A recent study evaluated the safety and outcomes of breast cancer cryoablation without surgical excision in patients deemed ineligible for prospective clinical trials. The retrospective study, conducted at seven institutions from January 2000 through August 2021, involved women who underwent cryoablation of biopsy-proven unifocal primary breast cancer with locally curative intent, without surgical excision, outside of a clinical trial. Of the 112 patients included in the final study sample (median age, 71 years), 6.3% had an associated adverse event (AE); the AEs were all mild and involved hypothermia-induced skin damage. In all, 98.2% of the procedures (110/112) were technically successful; two procedures were considered treatment failures. The median time from cryoablation to the first imaging follow-up was 76 days, while the median total follow-up was 2.0 years. During that time, 20% of the patients (22/110) had biopsies for suspicious imaging findings in the ipsilateral breast: 40.9% had benign concordant findings and 54.5% had ipsilateral breast tumor recurrences (IBTR). Of the 12 patients who had IBTR (10.9% overall), seven had a true recurrence and five had new primary disease; three patients had received previous adjuvant or neoadjuvant therapy. The cumulative incidence of IBTR, when factoring in death as a competing risk, was 5.3% at 1 year, 12.2% at 2 years, and 18.2% at 3 years. The researchers conclude: "In select individuals with unfavorable patient or tumor characteristics, breast cancer cryoablation provides a safe alternative to surgery with good outcomes. These findings may be particularly relevant in patients who are also poor surgical candidates."

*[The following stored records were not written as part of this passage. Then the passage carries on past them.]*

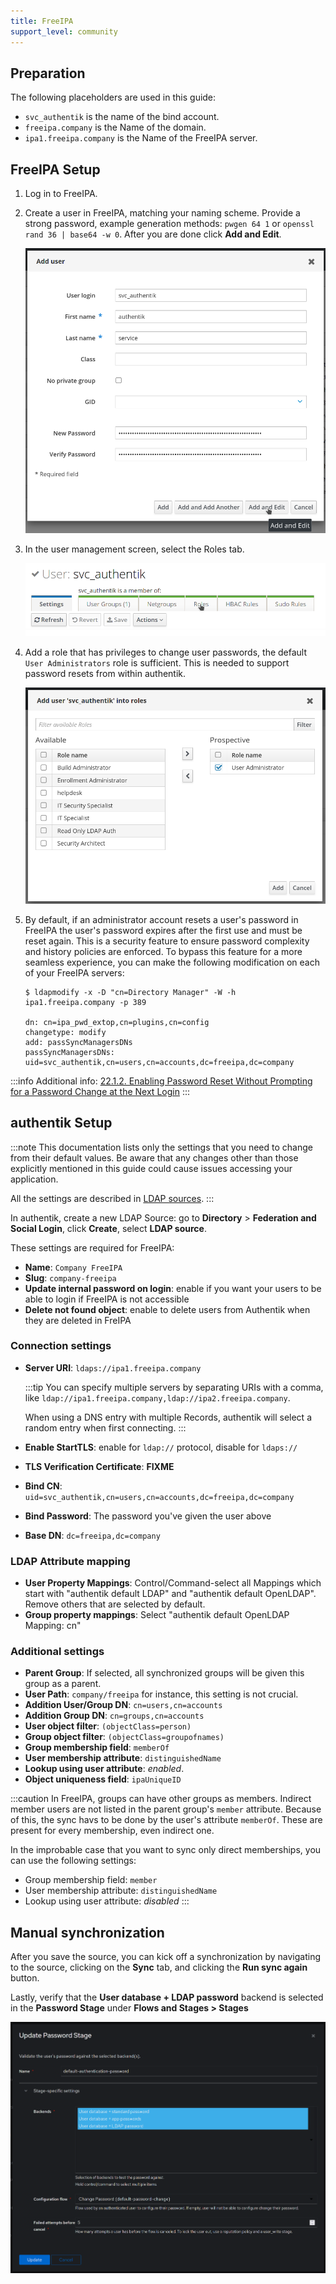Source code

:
 ```yaml
---
title: FreeIPA
support_level: community
---
```


## Preparation

The following placeholders are used in this guide:

- `svc_authentik` is the name of the bind account.
- `freeipa.company` is the Name of the domain.
- `ipa1.freeipa.company` is the Name of the FreeIPA server.

## FreeIPA Setup

1. Log in to FreeIPA.

2. Create a user in FreeIPA, matching your naming scheme. Provide a strong password, example generation methods: `pwgen 64 1` or `openssl rand 36 | base64 -w 0`. After you are done click **Add and Edit**.

    ![](./01_user_create.png)

3. In the user management screen, select the Roles tab.

    ![](./02_user_roles.png)

4. Add a role that has privileges to change user passwords, the default `User Administrators` role is sufficient. This is needed to support password resets from within authentik.

    ![](./03_add_user_role.png)

5. By default, if an administrator account resets a user's password in FreeIPA the user's password expires after the first use and must be reset again. This is a security feature to ensure password complexity and history policies are enforced. To bypass this feature for a more seamless experience, you can make the following modification on each of your FreeIPA servers:

    ```
    $ ldapmodify -x -D "cn=Directory Manager" -W -h ipa1.freeipa.company -p 389

    dn: cn=ipa_pwd_extop,cn=plugins,cn=config
    changetype: modify
    add: passSyncManagersDNs
    passSyncManagersDNs: uid=svc_authentik,cn=users,cn=accounts,dc=freeipa,dc=company
    ```

:::info
Additional info: [22.1.2. Enabling Password Reset Without Prompting for a Password Change at the Next Login](https://access.redhat.com/documentation/en-us/red_hat_enterprise_linux/7/html/linux_domain_identity_authentication_and_policy_guide/user-authentication#user-passwords-no-expiry)
:::

## authentik Setup

:::note
This documentation lists only the settings that you need to change from their default values. Be aware that any changes other than those explicitly mentioned in this guide could cause issues accessing your application.

All the settings are described in [LDAP sources](../../protocols/ldap/index.mdx).
:::

In authentik, create a new LDAP Source: go to **Directory** > **Federation and Social Login**, click **Create**,
select **LDAP source**.

These settings are required for FreeIPA: 

- **Name**: `Company FreeIPA`
- **Slug**: `company-freeipa`
- **Update internal password on login**: enable if you want your users to be able to login if FreeIPA is not accessible
- **Delete not found object**: enable to delete users from Authentik when they are deleted in FreIPA

### Connection settings

- **Server URI**: `ldaps://ipa1.freeipa.company`

    :::tip
    You can specify multiple servers by separating URIs with a comma, like `ldap://ipa1.freeipa.company,ldap://ipa2.freeipa.company`.

    When using a DNS entry with multiple Records, authentik will select a random entry when first connecting.
    :::

- **Enable StartTLS**: enable for `ldap://` protocol, disable for `ldaps://`
- **TLS Verification Certificate**: **FIXME**
- **Bind CN**: `uid=svc_authentik,cn=users,cn=accounts,dc=freeipa,dc=company`
- **Bind Password**: The password you've given the user above
- **Base DN**: `dc=freeipa,dc=company`

### LDAP Attribute mapping

- **User Property Mappings**: Control/Command-select all Mappings which start with "authentik default LDAP" and "authentik default OpenLDAP". Remove others that are selected by default.
- **Group property mappings**: Select "authentik default OpenLDAP Mapping: cn"

### Additional settings

- **Parent Group**: If selected, all synchronized groups will be given this group as a parent.
- **User Path**: `company/freeipa` for instance, this setting is not crucial.
- **Addition User/Group DN**: `cn=users,cn=accounts`
- **Addition Group DN**: `cn=groups,cn=accounts`
- **User object filter**: `(objectClass=person)`
- **Group object filter**: `(objectClass=groupofnames)`
- **Group membership field**: `memberOf`
- **User membership attribute**: `distinguishedName`
- **Lookup using user attribute**: *enabled*.
- **Object uniqueness field**: `ipaUniqueID`

:::caution
In FreeIPA, groups can have other groups as members. Indirect member users are not listed in the parent group's `member` attribute.
Because of this, the sync havs to be done by the user's attribute `memberOf`. These are present for every membership, even indirect one.

In the improbable case that you want to sync only direct memberships, you can use the following settings:
- Group membership field: `member`
- User membership attribute: `distinguishedName`
- Lookup using user attribute: *disabled*
:::

## Manual synchronization

After you save the source, you can kick off a synchronization by navigating to the source, clicking on the **Sync** tab, and clicking the **Run sync again** button.

Lastly, verify that the **User database + LDAP password** backend is selected in the **Password Stage** under **Flows and Stages > Stages**

![](./07_password_stage.png)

Cryoablation and Post-Progression Immune Checkpoint Inhibition in Metastatic Melanoma: A Phase II Trial

A non-randomized Phase II single-center study assessed the safety and efficacy of image-guided percutaneous cryoablation and immune checkpoint inhibition (ICI) in PD-1-resistant metastatic melanoma. The study included patients with unresectable melanoma progressing on ICI; 56% were male and the median age at enrollment was 63.5 years. Seventy-eight percent of the patients had an Eastern Cooperative Oncology Group (ECOG) performance status score of 0 or 1, while 22% had an ECOG score of 2. The patients all underwent cryoablation of an enlarging metastasis, with ICI continued for at least two more cycles. For the 17 patients who were treated, ablation sites included enlarged lymph nodes and metastatic tumors in the lung or pleura, soft tissue or bone, adrenal gland, kidney, and liver. Following ablation, 16 patients received two additional doses of post-progression ICI. Overall, the combination treatment was considered safe and feasible, with a 23.5% objective response rate and a 41% disease control rate. The researchers report that "the anti-tumor efficacy of combining cryoablation and post-progression ICI was superior to what would be expected with the use of post-progression ICI alone with an acceptable safety profile," and they recommend additional research into the "synergistic therapeutic approach."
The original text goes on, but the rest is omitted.